Action item:
A single number is the answer: the count of lines in the listing below that contain "ticks".

++++ Supplied material ++++

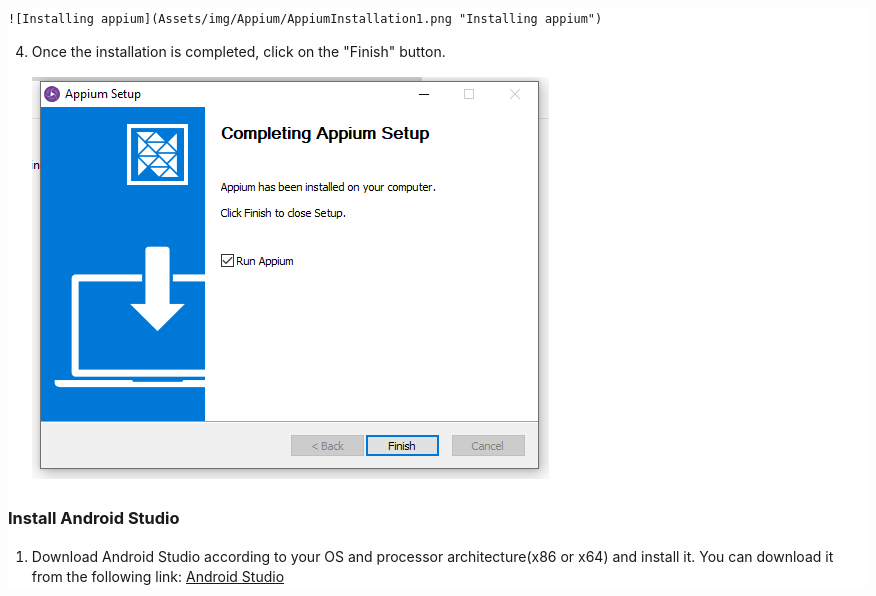 	![Installing appium](Assets/img/Appium/AppiumInstallation1.png "Installing appium")

4. Once the installation is completed, click on the "Finish" button.

	![Finish appium installation](Assets/img/Appium/AppiumInstallation2.png "Finish appium installation")

### Install Android Studio

1. Download Android Studio according to your OS and processor architecture(x86 or x64) and install it. You can download it from the following link: [Android Studio](https://developer.android.com/studio)
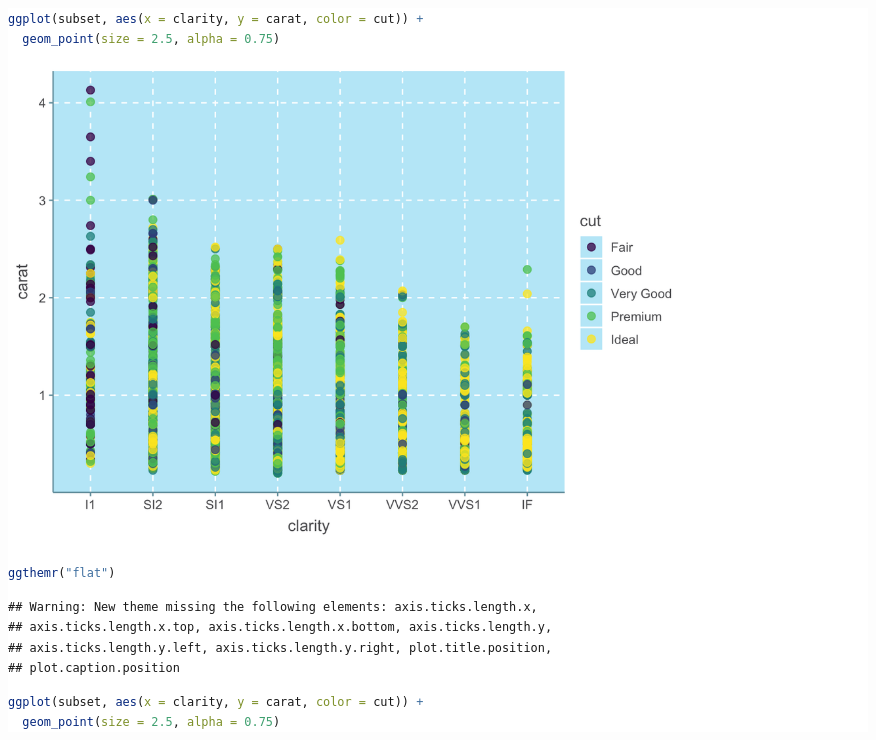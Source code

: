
```r
ggplot(subset, aes(x = clarity, y = carat, color = cut)) +
  geom_point(size = 2.5, alpha = 0.75)
```

<img src="themes_and_colors_files/figure-html/unnamed-chunk-13-1.png" width="672" />


```r
ggthemr("flat")
```

```
## Warning: New theme missing the following elements: axis.ticks.length.x,
## axis.ticks.length.x.top, axis.ticks.length.x.bottom, axis.ticks.length.y,
## axis.ticks.length.y.left, axis.ticks.length.y.right, plot.title.position,
## plot.caption.position
```

```r
ggplot(subset, aes(x = clarity, y = carat, color = cut)) +
  geom_point(size = 2.5, alpha = 0.75)
```
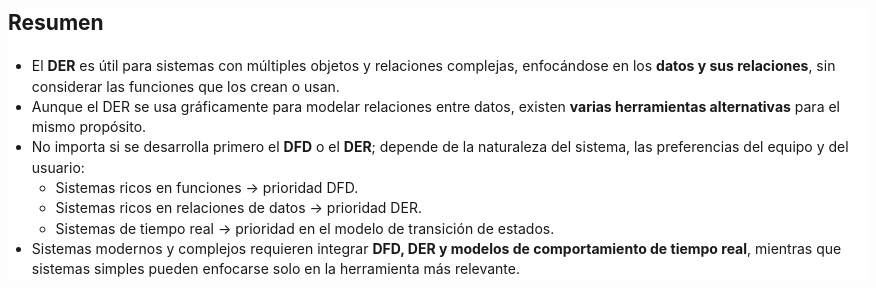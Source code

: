 ## Resumen

- El **DER** es útil para sistemas con múltiples objetos y relaciones complejas, enfocándose en los **datos y sus relaciones**, sin considerar las funciones que los crean o usan.
- Aunque el DER se usa gráficamente para modelar relaciones entre datos, existen **varias herramientas alternativas** para el mismo propósito.
- No importa si se desarrolla primero el **DFD** o el **DER**; depende de la naturaleza del sistema, las preferencias del equipo y del usuario:
    - Sistemas ricos en funciones → prioridad DFD.
    - Sistemas ricos en relaciones de datos → prioridad DER.
    - Sistemas de tiempo real → prioridad en el modelo de transición de estados.
- Sistemas modernos y complejos requieren integrar **DFD, DER y modelos de comportamiento de tiempo real**, mientras que sistemas simples pueden enfocarse solo en la herramienta más relevante.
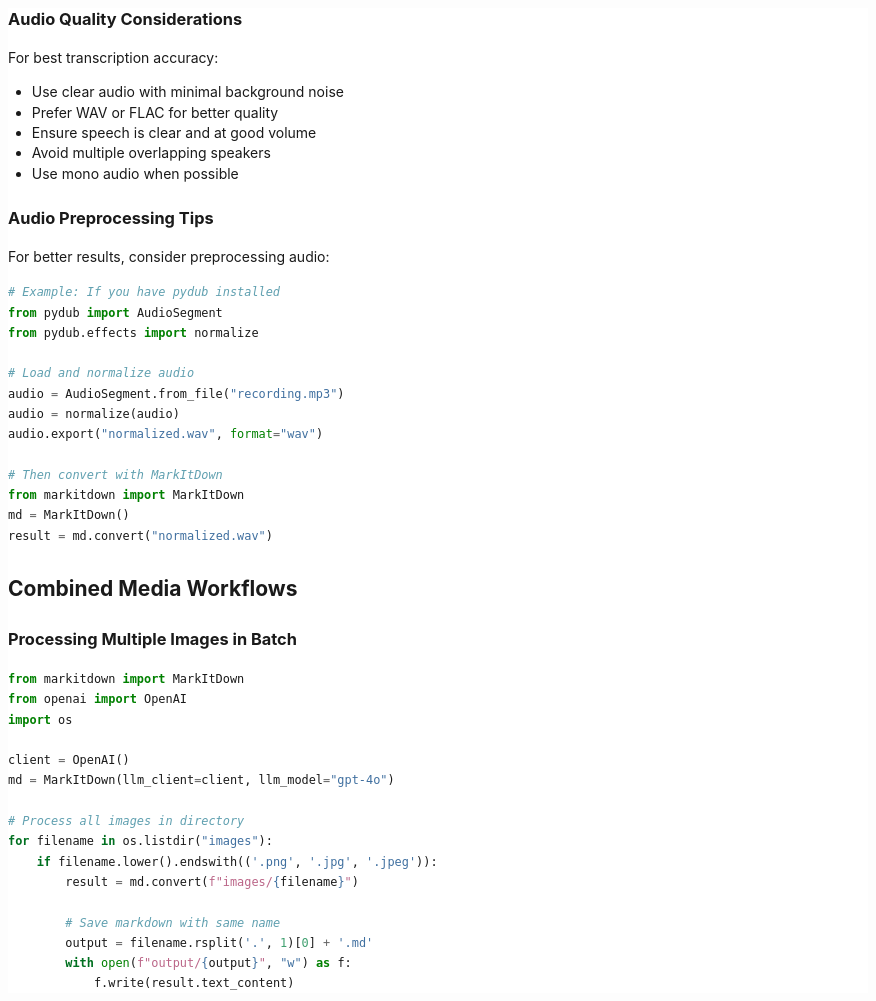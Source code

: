 ### Audio Quality Considerations

For best transcription accuracy:
- Use clear audio with minimal background noise
- Prefer WAV or FLAC for better quality
- Ensure speech is clear and at good volume
- Avoid multiple overlapping speakers
- Use mono audio when possible

### Audio Preprocessing Tips

For better results, consider preprocessing audio:

```python
# Example: If you have pydub installed
from pydub import AudioSegment
from pydub.effects import normalize

# Load and normalize audio
audio = AudioSegment.from_file("recording.mp3")
audio = normalize(audio)
audio.export("normalized.wav", format="wav")

# Then convert with MarkItDown
from markitdown import MarkItDown
md = MarkItDown()
result = md.convert("normalized.wav")
```

## Combined Media Workflows

### Processing Multiple Images in Batch

```python
from markitdown import MarkItDown
from openai import OpenAI
import os

client = OpenAI()
md = MarkItDown(llm_client=client, llm_model="gpt-4o")

# Process all images in directory
for filename in os.listdir("images"):
    if filename.lower().endswith(('.png', '.jpg', '.jpeg')):
        result = md.convert(f"images/{filename}")

        # Save markdown with same name
        output = filename.rsplit('.', 1)[0] + '.md'
        with open(f"output/{output}", "w") as f:
            f.write(result.text_content)
```
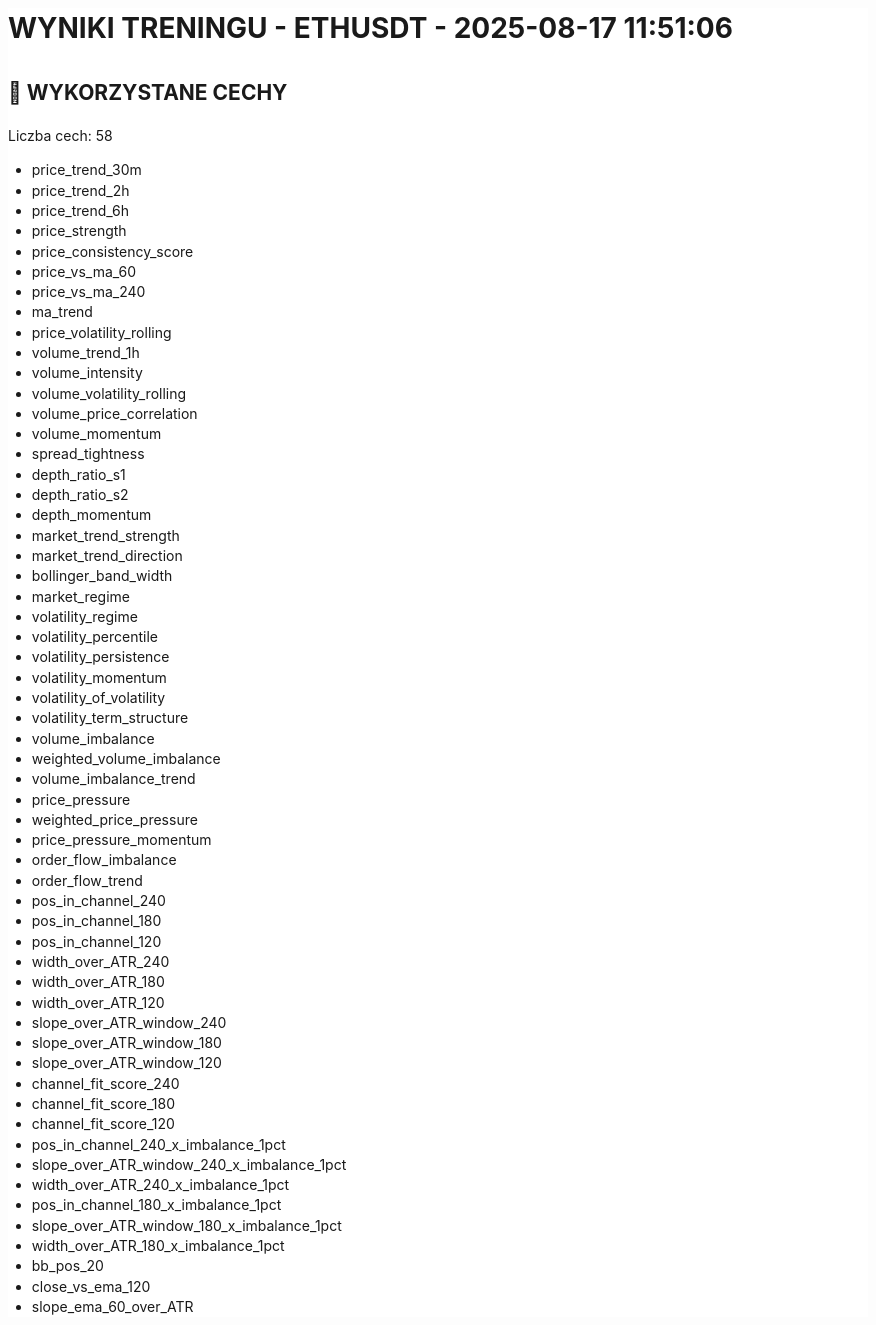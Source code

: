 # WYNIKI TRENINGU - ETHUSDT - 2025-08-17 11:51:06

## 🧩 WYKORZYSTANE CECHY
Liczba cech: 58

- price_trend_30m
- price_trend_2h
- price_trend_6h
- price_strength
- price_consistency_score
- price_vs_ma_60
- price_vs_ma_240
- ma_trend
- price_volatility_rolling
- volume_trend_1h
- volume_intensity
- volume_volatility_rolling
- volume_price_correlation
- volume_momentum
- spread_tightness
- depth_ratio_s1
- depth_ratio_s2
- depth_momentum
- market_trend_strength
- market_trend_direction
- bollinger_band_width
- market_regime
- volatility_regime
- volatility_percentile
- volatility_persistence
- volatility_momentum
- volatility_of_volatility
- volatility_term_structure
- volume_imbalance
- weighted_volume_imbalance
- volume_imbalance_trend
- price_pressure
- weighted_price_pressure
- price_pressure_momentum
- order_flow_imbalance
- order_flow_trend
- pos_in_channel_240
- pos_in_channel_180
- pos_in_channel_120
- width_over_ATR_240
- width_over_ATR_180
- width_over_ATR_120
- slope_over_ATR_window_240
- slope_over_ATR_window_180
- slope_over_ATR_window_120
- channel_fit_score_240
- channel_fit_score_180
- channel_fit_score_120
- pos_in_channel_240_x_imbalance_1pct
- slope_over_ATR_window_240_x_imbalance_1pct
- width_over_ATR_240_x_imbalance_1pct
- pos_in_channel_180_x_imbalance_1pct
- slope_over_ATR_window_180_x_imbalance_1pct
- width_over_ATR_180_x_imbalance_1pct
- bb_pos_20
- close_vs_ema_120
- slope_ema_60_over_ATR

++++

Answer to the problem:
3